A Transformer-based Multi-modal Joint Attention Fusion Model for Molecular Property Prediction

Ke Wang, Wei Zhang, Yong Liu

Published: 01 Jan 2023, Last Modified: 08 Feb 2025BIBM 2023EveryoneRevisionsBibTeXCC BY-SA 4.0

Abstract: Molecular property prediction plays a crucial role in drug screening and discovery scenarios. The critical task of it is to obtain the embedding of effective molecular structures. Textual sequences and graphs are commonly used to describe molecules. Previous efforts have attempted to combine these modalities to address the issue of information loss in single-modal representations across diverse tasks.
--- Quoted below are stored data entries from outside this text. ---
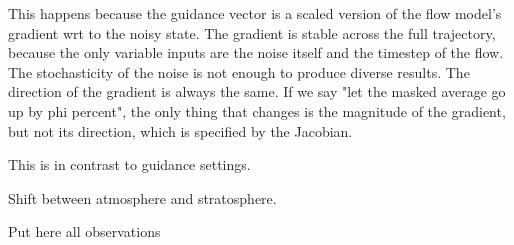 This happens because the guidance vector is a scaled version of the flow model's gradient wrt to the noisy state.
The gradient is stable across the full trajectory, because the only variable inputs are the noise itself and the timestep of the flow.
The stochasticity of the noise is not enough to produce diverse results.
The direction of the gradient is always the same. If we say "let the masked average go up by phi percent", the only thing that changes is the magnitude of the gradient, but not its direction, which is specified by the Jacobian.

This is in contrast to guidance settings.

Shift between atmosphere and stratosphere.

Put here all observations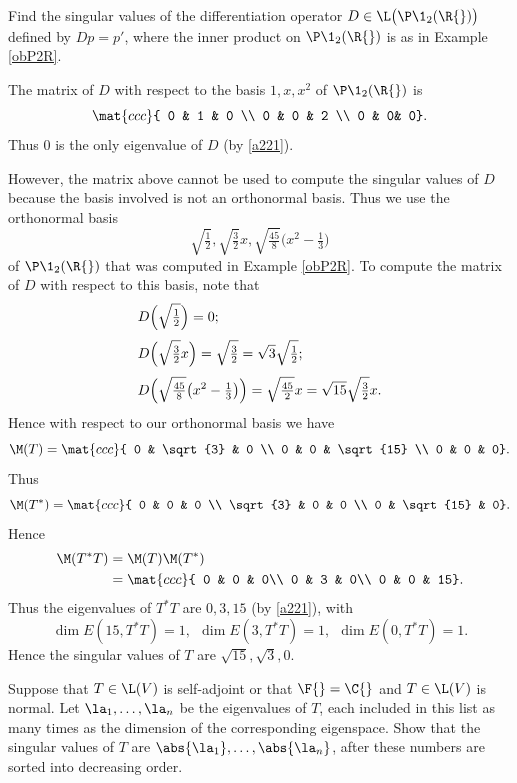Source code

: \exercise
Find the singular values of the differentiation operator $D \in \L\bigl(\P\1_2(\R{})\bigr)$ defined by $Dp = p'\!$, where the inner product on $\P\1_2(\R{})$ is as in Example \ref{obP2R}.

\begin{Solution}
The matrix of $D$ with respect to the basis $1, x, x^2$ of $\P\1_2(\R{})$ is
\[
\mat{ccc}{
0 & 1 & 0 \\
0 & 0 & 2 \\
0 & 0& 0}.
\]
Thus $0$ is the only eigenvalue of $D$ (by \ref{a221}).

However, the matrix above cannot be used to compute the singular values of $D$ because the basis involved is not an orthonormal basis. Thus we use the orthonormal basis
\[
\sqrt{\tfrac{1}{2}}, \sqrt{\tfrac{3}{2}} x,
\sqrt{\tfrac{45}{8}} \bigl( x^2 - \tfrac{1}{3} \bigr)
\]
of $\P\1_2(\R{})$ that was computed in Example \ref{obP2R}. To compute the matrix of $D$ with respect to this basis, note that
\begin{align*}
&D\Bigl( \sqrt{\tfrac{1}{2}} \Bigr) = 0;\\[3bp]
&D\Bigl(\sqrt{\tfrac{3}{2}} x\Bigr) = \sqrt{\tfrac{3}{2}} = \sqrt{3} \sqrt{\tfrac{1}{2}} ;\\[3bp]
&D\Bigl( \sqrt{\tfrac{45}{8}} \bigl( x^2 - \tfrac{1}{3}\bigr) \Bigr) = \sqrt{ \tfrac{45}{2} } x = \sqrt{15} \sqrt{\tfrac{3}{2}} x.
\end{align*}
Hence with respect to our orthonormal basis we have
\[
\M(T) = \mat{ccc}{
0 & \sqrt{3} & 0 \\
0 & 0 & \sqrt{15} \\
0 & 0 & 0}.
\]
Thus
\[
\M(T^*) = \mat{ccc}{
0 & 0 & 0 \\
\sqrt{3} & 0 & 0 \\
0 & \sqrt{15} & 0}.
\]
Hence
\begin{align*}
\M(T^* T) &= \M(T) \M(T^*) \\
&= \mat{ccc}{
0 & 0 & 0\\
0 & 3 & 0\\
0 & 0 & 15}.
\end{align*}
Thus the eigenvalues of $T^* T$ are $0, 3, 15$ (by \ref{a221}), with
\[
\dim E(15, T^*T) = 1, \ \  \dim E(3, T^*T) = 1, \ \  \dim E(0, T^*T) = 1.
\]
Hence the singular values of $T$ are $\sqrt{15}, \sqrt{3}, 0$.
\end{Solution}

\exercise
Suppose that $T \in \L(V)$ is self-adjoint or that $\F{}= \C{}$ and $T \in \L(V)$ is normal. Let $\la_1, \ldots, \la_n$ be the eigenvalues of $T$, each included in this list as many times as the dimension of the corresponding eigenspace. Show that the singular values of $T$ are
$\abs{\la_1}, \ldots, \abs{\la_n}$, after these numbers are sorted into decreasing order.\label{7singsp}

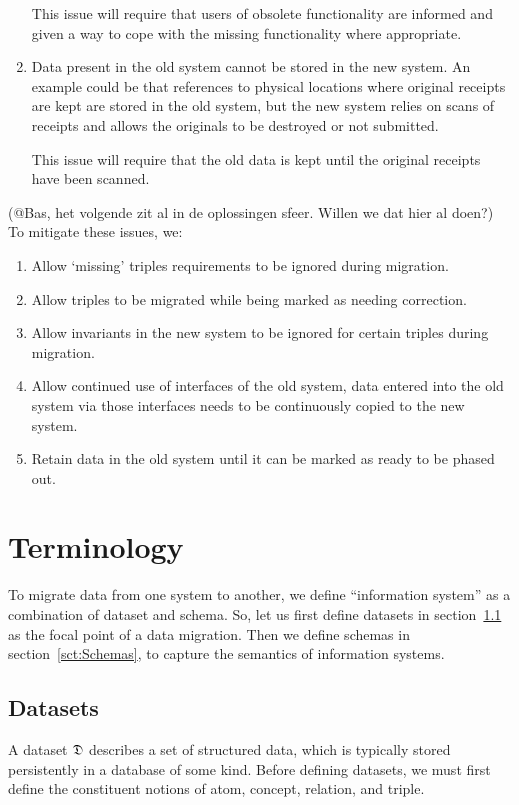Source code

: \documentclass{elsarticle}
\begin{document}
\begin{enumerate}
   This issue will require that users of obsolete functionality are informed and given a way to cope with the missing functionality where appropriate.
\item Data present in the old system cannot be stored in the new system.
   An example could be that references to physical locations where original receipts are kept are stored in the old system,
   but the new system relies on scans of receipts and allows the originals to be destroyed or not submitted.

   This issue will require that the old data is kept until the original receipts have been scanned.
\end{enumerate}

(@Bas, het volgende zit al in de oplossingen sfeer. Willen we dat hier al doen?)
   To mitigate these issues, we:
   
   \begin{enumerate}
   \item Allow `missing' triples requirements to be ignored during migration.
   \item Allow triples to be migrated while being marked as needing correction.
   \item Allow invariants in the new system to be ignored for certain triples during migration.
   \item Allow continued use of interfaces of the old system, data entered into the old system via those interfaces needs to be continuously copied to the new system.
   \item Retain data in the old system until it can be marked as ready to be phased out.
   \end{enumerate}   

\section{Terminology}
\label{sct:Terminology}
   To migrate data from one system to another,
   we define ``information system'' as a combination of dataset and schema.
   So, let us first define datasets in section~\ref{sct:Datasets} as the focal point of a data migration.
   Then we define schemas in section~\ref{sct:Schemas}, to capture the semantics of information systems.

\subsection{Datasets}
\label{sct:Datasets}
   A dataset $\mathfrak{D}$ describes a set of structured data, which is typically stored persistently in a database of some kind.
   Before defining datasets, we must first define the constituent notions of atom, concept, relation, and triple.
   
\end{document}
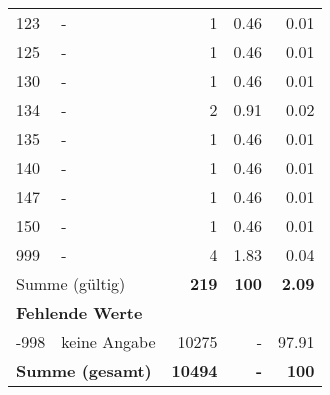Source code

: \begin{longtable}{lXrrr}
        123 & \multicolumn{1}{X}{-} & %
          \num{1} &
          \num[round-mode=places,round-precision=2]{0.46} &
          \num[round-mode=places,round-precision=2]{0.01} \\

        125 & \multicolumn{1}{X}{-} & %
          \num{1} &
          \num[round-mode=places,round-precision=2]{0.46} &
          \num[round-mode=places,round-precision=2]{0.01} \\

        130 & \multicolumn{1}{X}{-} & %
          \num{1} &
          \num[round-mode=places,round-precision=2]{0.46} &
          \num[round-mode=places,round-precision=2]{0.01} \\

        134 & \multicolumn{1}{X}{-} & %
          \num{2} &
          \num[round-mode=places,round-precision=2]{0.91} &
          \num[round-mode=places,round-precision=2]{0.02} \\

        135 & \multicolumn{1}{X}{-} & %
          \num{1} &
          \num[round-mode=places,round-precision=2]{0.46} &
          \num[round-mode=places,round-precision=2]{0.01} \\

        140 & \multicolumn{1}{X}{-} & %
          \num{1} &
          \num[round-mode=places,round-precision=2]{0.46} &
          \num[round-mode=places,round-precision=2]{0.01} \\

        147 & \multicolumn{1}{X}{-} & %
          \num{1} &
          \num[round-mode=places,round-precision=2]{0.46} &
          \num[round-mode=places,round-precision=2]{0.01} \\

        150 & \multicolumn{1}{X}{-} & %
          \num{1} &
          \num[round-mode=places,round-precision=2]{0.46} &
          \num[round-mode=places,round-precision=2]{0.01} \\

        999 & \multicolumn{1}{X}{-} & %
          \num{4} &
          \num[round-mode=places,round-precision=2]{1.83} &
          \num[round-mode=places,round-precision=2]{0.04} \\

     \midrule
     \multicolumn{2}{l}{Summe (gültig)} &
       \textbf{\num{219}} &
     \textbf{\num{100}} &
       \textbf{\num[round-mode=places,round-precision=2]{2.09}} \\
     \multicolumn{5}{l}{\textbf{Fehlende Werte}}\\
       -998 &
       keine Angabe &
         \num{10275} &
        - &
         \num[round-mode=places,round-precision=2]{97.91} \\
     \midrule
     \multicolumn{2}{l}{\textbf{Summe (gesamt)}} &
          \textbf{\num{10494}} &
        \textbf{-} &
        \textbf{\num{100}} \\
     \bottomrule
     \end{longtable}
     
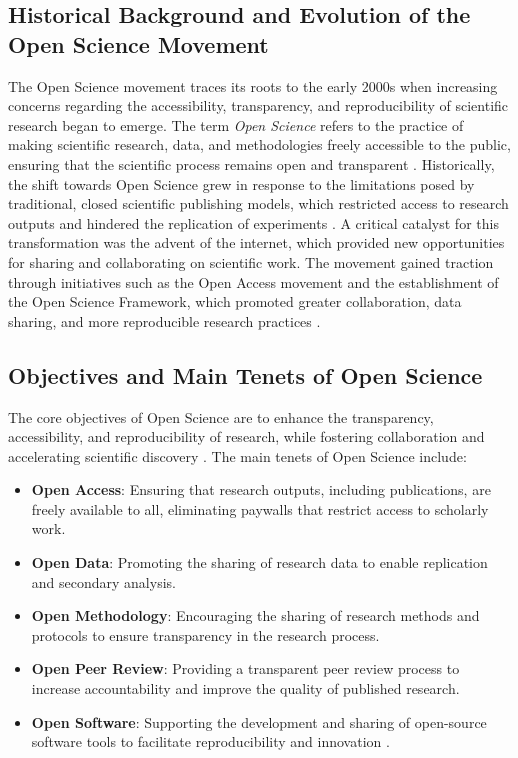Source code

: \documentclass{article}
\begin{document}
\subsection{Historical Background and Evolution of the Open Science Movement}
The Open Science movement traces its roots to the early 2000s when increasing concerns regarding the accessibility, transparency, and reproducibility of scientific research began to emerge. The term \emph{Open Science} refers to the practice of making scientific research, data, and methodologies freely accessible to the public, ensuring that the scientific process remains open and transparent \cite{Boulton2015}. Historically, the shift towards Open Science grew in response to the limitations posed by traditional, closed scientific publishing models, which restricted access to research outputs and hindered the replication of experiments \cite{Borgman2012}. A critical catalyst for this transformation was the advent of the internet, which provided new opportunities for sharing and collaborating on scientific work. The movement gained traction through initiatives such as the Open Access movement and the establishment of the Open Science Framework, which promoted greater collaboration, data sharing, and more reproducible research practices \cite{Nosek2015}.

\subsection{Objectives and Main Tenets of Open Science}
The core objectives of Open Science are to enhance the transparency, accessibility, and reproducibility of research, while fostering collaboration and accelerating scientific discovery \cite{Leonelli2016}. The main tenets of Open Science include:
\begin{itemize}
    \item \textbf{Open Access}: Ensuring that research outputs, including publications, are freely available to all, eliminating paywalls that restrict access to scholarly work.
    \item \textbf{Open Data}: Promoting the sharing of research data to enable replication and secondary analysis.
    \item \textbf{Open Methodology}: Encouraging the sharing of research methods and protocols to ensure transparency in the research process.
    \item \textbf{Open Peer Review}: Providing a transparent peer review process to increase accountability and improve the quality of published research.
    \item \textbf{Open Software}: Supporting the development and sharing of open-source software tools to facilitate reproducibility and innovation \cite{Piwowar2011}.
\end{itemize}
\end{document}
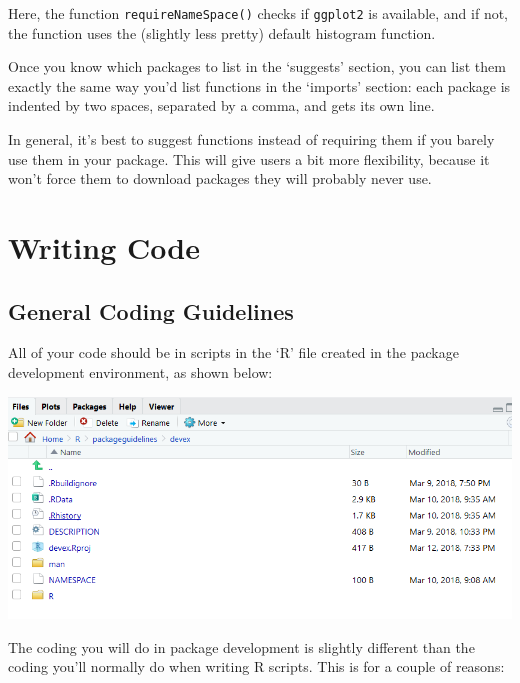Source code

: \documentclass[
]{book}
\begin{document}
Here, the function \texttt{requireNameSpace()} checks if \texttt{ggplot2} is available, and if not, the function uses the (slightly less pretty) default histogram function.

Once you know which packages to list in the `suggests' section, you can list them exactly the same way you'd list functions in the `imports' section: each package is indented by two spaces, separated by a comma, and gets its own line.

In general, it's best to suggest functions instead of requiring them if you barely use them in your package. This will give users a bit more flexibility, because it won't force them to download packages they will probably never use.

\hypertarget{writing-code}{%
\section{Writing Code}\label{writing-code}}

\hypertarget{general-coding-guidelines}{%
\subsection{General Coding Guidelines}\label{general-coding-guidelines}}

All of your code should be in scripts in the `R' file created in the package development environment, as shown below:

\includegraphics{images/packageSS/code1.PNG}

The coding you will do in package development is slightly different than the coding you'll normally do when writing R scripts. This is for a couple of reasons:
\end{document}

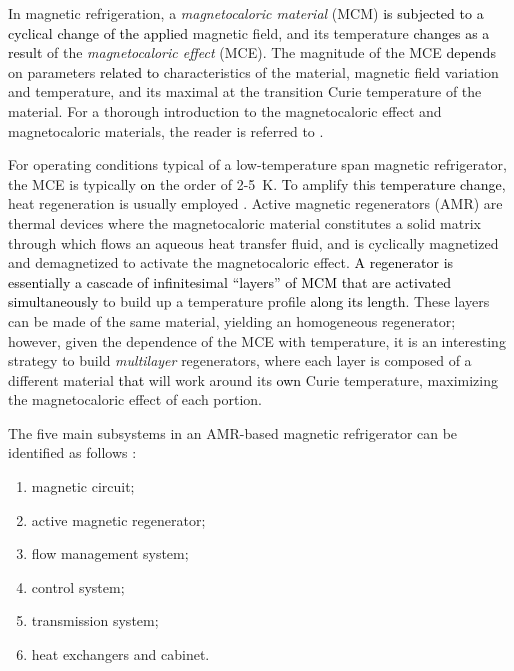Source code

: \documentclass[referee]{svjour3}
\begin{document}

In magnetic refrigeration, a \emph{magnetocaloric material} (MCM) \textcolor{black}{is subjected to a cyclical change of the applied} magnetic field, and its temperature \textcolor{black}{changes as a result} of the \emph{magnetocaloric effect} (MCE). The magnitude of the MCE  \textcolor{black}{depends} on  parameters \textcolor{black}{related to} characteristics of the material, magnetic field variation and temperature, and its maximal at the transition Curie temperature of the material. For a thorough introduction to the magnetocaloric effect and magnetocaloric materials, the reader is referred to \cite{bib:smith-magneto}.


For operating conditions typical of a low-temperature span magnetic refrigerator, the MCE is typically \textcolor{black}{on} the order of \num{2}-\SI{5}{\kelvin}. \textcolor{black}{T}o amplify this \textcolor{black}{temperature change}, heat regeneration is usually employed \cite{bib:kitanovski}. Active magnetic regenerators (AMR) are thermal devices where the magnetocaloric material constitutes a solid matrix through which flows an aqueous heat transfer fluid, and is cyclically magnetized and demagnetized to activate the magnetocaloric effect.  \textcolor{black}{A regenerator is essentially a cascade of infinitesimal ``layers'' of MCM that are activated simultaneously} to build up a temperature profile \textcolor{black}{along its length}. These layers can be made of the same material, yielding an homogeneous regenerator; however, given the  dependence  of the MCE with temperature, it is an interesting strategy to build \emph{multilayer} regenerators, where each layer is composed of a different material \textcolor{black}{that} will work around its \textcolor{black}{own} Curie temperature, maximizing the magnetocaloric effect of each portion.


The five main subsystems in an AMR-based magnetic refrigerator can be identified as follows \cite{bib:jaime,bib:trevizoli16_pump}:

\begin{enumerate}
\item magnetic circuit; \label{item:1}
\item active magnetic regenerator; \label{item:2}
\item flow management system; \label{item:3}
\item control system; \label{item:4}
\item transmission system; \label{item:5}
\item heat exchangers and cabinet. \label{item:6a}
\end{enumerate}
\end{document}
Therefore, integrating chemical information from different modalities should be considered for more accurate representations. Given the advantages of Transformers in various fields of artificial intelligence, leveraging the attention mechanism to integrate molecular sequence and graph representations is desirable for achieving improved molecular embeddings. To this end, we propose a deep learning model called MJAF and design a novel information fusion strategy based on joint attention mechanisms. This approach effectively harnesses the strengths of both molecular representation modalities, significantly enhancing the efficiency of embedding molecules. We conducted multiple experiments comparing our model with state-of-the-art methods, experimental results on 4 independent datasets demonstrate significant advancements achieved by our proposed model.